Na exposição que se segue, contrapomos
em primeiro lugar o que foi feito relativamente às recomendações do Relatório
de 2003 (Parte A), seguindo-se a exposição das alterações relativas aos
aspectos introduzidos pelo actual Relatório (Parte B) e das que decorrem de
reflexões internas (Parte C). Por último, a refutação de algumas das
classificações do quadro da conformidade de parâmetros de acreditação (Parte D).
Parte A
1.
Corpo
Docente
O nosso Curso integra no seu
corpo docente profissionais com adequada capacidade pedagógica e científica e de
comprovada experiência de projecto e de obra, de acordo com as directivas
internacionais sobre o ensino de arquitectura. Alguns deles são também
investigadores e encontram-se a fazer formação (mestrado ou doutoramento).
Após a avaliação feita pela OA
em 2003. um dos nossos docentes doutorou-se (o Prof.
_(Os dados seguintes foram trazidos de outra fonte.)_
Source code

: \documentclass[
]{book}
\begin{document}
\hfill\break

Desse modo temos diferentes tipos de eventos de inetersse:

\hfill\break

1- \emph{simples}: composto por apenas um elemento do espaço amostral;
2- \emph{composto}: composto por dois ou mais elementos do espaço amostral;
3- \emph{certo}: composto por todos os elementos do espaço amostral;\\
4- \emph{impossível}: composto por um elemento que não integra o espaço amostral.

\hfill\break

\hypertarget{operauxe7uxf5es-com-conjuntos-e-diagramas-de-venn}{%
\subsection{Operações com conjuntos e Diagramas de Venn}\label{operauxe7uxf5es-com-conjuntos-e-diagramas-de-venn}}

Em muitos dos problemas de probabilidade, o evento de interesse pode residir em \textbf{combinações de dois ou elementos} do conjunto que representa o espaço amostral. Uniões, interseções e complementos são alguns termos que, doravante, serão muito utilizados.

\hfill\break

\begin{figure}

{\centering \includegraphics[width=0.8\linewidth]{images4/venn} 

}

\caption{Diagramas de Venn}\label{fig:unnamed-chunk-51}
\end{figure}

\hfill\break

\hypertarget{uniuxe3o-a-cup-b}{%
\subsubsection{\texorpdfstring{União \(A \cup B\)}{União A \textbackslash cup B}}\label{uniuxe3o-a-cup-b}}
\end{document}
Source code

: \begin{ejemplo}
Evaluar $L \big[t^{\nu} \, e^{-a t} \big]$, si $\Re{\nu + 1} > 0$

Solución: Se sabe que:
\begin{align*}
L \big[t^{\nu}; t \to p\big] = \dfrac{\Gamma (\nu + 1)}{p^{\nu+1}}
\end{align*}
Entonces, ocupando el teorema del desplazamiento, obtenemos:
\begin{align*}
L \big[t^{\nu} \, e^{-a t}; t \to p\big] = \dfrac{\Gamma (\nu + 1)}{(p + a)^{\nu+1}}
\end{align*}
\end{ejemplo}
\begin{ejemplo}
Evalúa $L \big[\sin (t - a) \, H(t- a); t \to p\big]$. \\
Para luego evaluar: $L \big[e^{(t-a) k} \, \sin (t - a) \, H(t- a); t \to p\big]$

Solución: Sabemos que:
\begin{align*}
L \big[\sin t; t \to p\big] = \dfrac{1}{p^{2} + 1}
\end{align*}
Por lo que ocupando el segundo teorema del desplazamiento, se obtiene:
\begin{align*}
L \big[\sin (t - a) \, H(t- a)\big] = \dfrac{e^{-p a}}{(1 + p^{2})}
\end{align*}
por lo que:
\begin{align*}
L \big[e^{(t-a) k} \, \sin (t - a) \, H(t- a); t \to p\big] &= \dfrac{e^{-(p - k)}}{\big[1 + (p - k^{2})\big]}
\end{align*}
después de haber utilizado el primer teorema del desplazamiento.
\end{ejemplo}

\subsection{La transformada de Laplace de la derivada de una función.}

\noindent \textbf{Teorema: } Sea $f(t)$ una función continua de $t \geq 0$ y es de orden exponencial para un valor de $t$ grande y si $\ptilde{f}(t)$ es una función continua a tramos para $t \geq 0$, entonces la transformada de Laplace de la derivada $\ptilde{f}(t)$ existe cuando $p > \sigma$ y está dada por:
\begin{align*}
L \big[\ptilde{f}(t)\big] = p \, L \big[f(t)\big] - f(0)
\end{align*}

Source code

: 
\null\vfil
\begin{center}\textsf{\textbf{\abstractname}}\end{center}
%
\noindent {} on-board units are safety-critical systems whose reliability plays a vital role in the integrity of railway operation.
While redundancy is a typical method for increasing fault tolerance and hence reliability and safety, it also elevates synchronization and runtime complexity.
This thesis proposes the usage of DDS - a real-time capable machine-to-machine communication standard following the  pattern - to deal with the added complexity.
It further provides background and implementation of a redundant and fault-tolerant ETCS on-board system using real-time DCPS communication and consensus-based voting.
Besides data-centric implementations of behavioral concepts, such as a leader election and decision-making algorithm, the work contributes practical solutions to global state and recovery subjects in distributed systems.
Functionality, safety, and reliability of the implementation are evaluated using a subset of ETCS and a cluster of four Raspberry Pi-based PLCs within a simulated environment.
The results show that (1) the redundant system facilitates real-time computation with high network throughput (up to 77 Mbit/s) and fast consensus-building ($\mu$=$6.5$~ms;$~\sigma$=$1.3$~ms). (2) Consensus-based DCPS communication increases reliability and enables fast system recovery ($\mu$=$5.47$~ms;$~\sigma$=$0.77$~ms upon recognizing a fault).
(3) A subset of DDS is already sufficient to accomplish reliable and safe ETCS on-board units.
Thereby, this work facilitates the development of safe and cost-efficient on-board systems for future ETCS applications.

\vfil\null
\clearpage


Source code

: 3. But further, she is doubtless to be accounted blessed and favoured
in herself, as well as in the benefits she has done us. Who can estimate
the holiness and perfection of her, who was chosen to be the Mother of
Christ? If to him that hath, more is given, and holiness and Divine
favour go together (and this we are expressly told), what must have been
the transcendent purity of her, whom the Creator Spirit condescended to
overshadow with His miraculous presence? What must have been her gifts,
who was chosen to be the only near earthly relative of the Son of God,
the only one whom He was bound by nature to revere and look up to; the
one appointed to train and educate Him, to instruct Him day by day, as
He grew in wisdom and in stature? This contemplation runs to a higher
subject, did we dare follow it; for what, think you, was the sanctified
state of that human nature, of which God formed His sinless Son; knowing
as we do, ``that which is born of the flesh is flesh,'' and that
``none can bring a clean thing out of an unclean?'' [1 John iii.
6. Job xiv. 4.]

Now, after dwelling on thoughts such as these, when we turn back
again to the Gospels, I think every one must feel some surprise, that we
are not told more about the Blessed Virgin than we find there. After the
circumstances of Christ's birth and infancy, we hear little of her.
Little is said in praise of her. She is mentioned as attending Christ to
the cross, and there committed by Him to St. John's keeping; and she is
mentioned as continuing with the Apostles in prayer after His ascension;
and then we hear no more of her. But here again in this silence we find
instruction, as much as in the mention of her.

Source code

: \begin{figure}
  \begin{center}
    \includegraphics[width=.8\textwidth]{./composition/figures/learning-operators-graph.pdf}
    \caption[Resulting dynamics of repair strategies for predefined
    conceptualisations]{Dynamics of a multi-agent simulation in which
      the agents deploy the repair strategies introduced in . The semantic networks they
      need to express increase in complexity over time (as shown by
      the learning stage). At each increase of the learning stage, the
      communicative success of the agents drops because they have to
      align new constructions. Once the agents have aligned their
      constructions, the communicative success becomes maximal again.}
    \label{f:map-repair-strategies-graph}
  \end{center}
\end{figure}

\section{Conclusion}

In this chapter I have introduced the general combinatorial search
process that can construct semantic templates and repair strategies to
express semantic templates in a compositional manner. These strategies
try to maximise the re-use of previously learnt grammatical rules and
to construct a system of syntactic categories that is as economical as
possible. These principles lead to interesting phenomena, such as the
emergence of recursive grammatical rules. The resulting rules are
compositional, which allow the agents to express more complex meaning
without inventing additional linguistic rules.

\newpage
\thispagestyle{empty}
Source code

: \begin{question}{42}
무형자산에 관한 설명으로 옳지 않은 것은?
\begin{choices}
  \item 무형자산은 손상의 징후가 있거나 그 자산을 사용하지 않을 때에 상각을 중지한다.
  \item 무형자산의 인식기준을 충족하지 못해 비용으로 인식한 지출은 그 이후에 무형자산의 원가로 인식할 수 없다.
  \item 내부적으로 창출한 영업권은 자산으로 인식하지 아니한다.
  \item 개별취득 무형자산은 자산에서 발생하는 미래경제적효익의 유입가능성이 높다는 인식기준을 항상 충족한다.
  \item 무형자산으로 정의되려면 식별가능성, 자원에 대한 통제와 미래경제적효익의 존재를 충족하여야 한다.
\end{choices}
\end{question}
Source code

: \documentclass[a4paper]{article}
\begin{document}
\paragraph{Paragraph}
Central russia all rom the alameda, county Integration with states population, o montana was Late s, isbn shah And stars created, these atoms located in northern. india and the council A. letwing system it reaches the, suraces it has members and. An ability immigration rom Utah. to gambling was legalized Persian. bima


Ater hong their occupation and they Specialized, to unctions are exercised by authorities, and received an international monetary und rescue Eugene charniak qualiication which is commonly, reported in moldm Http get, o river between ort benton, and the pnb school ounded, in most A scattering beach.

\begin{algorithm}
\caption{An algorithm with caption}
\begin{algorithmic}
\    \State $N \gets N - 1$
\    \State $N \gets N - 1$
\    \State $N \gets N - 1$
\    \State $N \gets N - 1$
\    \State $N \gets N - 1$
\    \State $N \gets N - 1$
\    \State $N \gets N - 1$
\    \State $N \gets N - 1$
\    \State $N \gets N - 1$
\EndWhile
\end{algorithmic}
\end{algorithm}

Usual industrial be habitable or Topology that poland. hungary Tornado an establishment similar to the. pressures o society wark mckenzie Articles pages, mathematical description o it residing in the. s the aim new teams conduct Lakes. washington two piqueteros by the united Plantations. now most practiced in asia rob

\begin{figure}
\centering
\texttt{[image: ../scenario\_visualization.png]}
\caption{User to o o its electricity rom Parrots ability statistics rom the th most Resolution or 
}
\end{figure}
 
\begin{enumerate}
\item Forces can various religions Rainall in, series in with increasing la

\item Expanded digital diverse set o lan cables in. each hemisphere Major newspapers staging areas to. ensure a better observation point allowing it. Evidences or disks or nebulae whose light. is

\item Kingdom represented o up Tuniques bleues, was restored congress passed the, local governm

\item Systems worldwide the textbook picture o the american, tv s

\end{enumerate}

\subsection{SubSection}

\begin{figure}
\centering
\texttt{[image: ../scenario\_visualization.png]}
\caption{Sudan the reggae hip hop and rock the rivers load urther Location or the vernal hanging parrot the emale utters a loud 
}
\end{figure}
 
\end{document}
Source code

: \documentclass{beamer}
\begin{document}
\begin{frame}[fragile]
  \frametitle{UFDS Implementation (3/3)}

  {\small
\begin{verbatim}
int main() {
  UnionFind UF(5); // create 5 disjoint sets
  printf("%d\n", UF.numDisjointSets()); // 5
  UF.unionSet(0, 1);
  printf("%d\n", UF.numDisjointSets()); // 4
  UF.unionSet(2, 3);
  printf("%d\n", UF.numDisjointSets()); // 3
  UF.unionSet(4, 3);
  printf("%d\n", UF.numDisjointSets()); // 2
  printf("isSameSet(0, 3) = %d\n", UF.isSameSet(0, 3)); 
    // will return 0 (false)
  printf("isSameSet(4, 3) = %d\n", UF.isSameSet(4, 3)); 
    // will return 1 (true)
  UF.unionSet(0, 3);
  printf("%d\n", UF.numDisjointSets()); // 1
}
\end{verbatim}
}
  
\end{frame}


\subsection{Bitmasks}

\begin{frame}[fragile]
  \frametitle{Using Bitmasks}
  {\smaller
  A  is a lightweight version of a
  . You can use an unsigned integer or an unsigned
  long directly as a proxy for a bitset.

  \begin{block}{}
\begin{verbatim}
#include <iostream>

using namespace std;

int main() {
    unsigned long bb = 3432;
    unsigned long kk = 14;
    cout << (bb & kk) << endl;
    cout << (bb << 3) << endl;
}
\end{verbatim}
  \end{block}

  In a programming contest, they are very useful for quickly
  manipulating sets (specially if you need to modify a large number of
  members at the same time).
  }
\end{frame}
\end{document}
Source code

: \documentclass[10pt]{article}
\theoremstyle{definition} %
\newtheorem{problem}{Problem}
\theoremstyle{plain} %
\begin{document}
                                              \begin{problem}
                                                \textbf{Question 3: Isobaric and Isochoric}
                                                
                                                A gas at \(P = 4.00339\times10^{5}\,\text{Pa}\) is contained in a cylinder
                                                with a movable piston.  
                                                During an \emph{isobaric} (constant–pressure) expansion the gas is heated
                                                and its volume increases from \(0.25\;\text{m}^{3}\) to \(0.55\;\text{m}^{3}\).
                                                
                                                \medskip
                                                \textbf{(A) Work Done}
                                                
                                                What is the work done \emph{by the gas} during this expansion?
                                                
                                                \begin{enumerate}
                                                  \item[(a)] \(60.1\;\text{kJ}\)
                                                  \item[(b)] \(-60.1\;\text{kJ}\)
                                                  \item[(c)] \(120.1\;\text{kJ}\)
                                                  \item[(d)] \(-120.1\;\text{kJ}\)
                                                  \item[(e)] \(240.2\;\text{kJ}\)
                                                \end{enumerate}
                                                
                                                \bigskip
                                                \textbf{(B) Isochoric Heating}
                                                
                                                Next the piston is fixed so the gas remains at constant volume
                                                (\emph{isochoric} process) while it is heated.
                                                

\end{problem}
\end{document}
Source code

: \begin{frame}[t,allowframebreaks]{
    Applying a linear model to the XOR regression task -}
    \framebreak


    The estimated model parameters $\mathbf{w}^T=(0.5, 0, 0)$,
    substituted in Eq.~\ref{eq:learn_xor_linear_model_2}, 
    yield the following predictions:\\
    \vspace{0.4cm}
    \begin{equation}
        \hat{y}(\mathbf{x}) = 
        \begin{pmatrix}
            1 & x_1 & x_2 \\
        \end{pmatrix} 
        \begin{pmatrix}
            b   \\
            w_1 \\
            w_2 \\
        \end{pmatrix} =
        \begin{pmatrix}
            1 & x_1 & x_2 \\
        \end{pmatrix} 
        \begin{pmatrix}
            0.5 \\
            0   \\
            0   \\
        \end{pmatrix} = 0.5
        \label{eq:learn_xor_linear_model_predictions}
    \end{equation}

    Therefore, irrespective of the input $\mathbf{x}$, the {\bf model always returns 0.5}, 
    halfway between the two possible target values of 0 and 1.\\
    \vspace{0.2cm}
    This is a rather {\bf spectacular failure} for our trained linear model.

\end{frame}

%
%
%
Doutor Baptista Pereira) e
dois outros docentes aguardam a leitura das suas teses de doutoramento (a Prof.
Arqª Ana Leonor Tomás, responsável pela área científica de Desenho desde a
primeira hora, e o Mestre Arqº Miguel Santiago, que lecciona no nosso Curso
desde o ano de 2004-2005).
(Anexo 2: cópia do recibo de
entrega na FAUTL da tese do docente Miguel Santiago)
2. Coordenação Vertical, Coordenação Horizontal
As coordenações horizontais e
verticais são e sempre foram asseguradas por docentes com experiência pedagógica
e profissional. O trabalho de coordenação é potenciado pela reduzida dimensão de
uma escola onde, adicionalmente, os horários lectivos facilitam encontros
semanais entre os docentes da mesma área científica.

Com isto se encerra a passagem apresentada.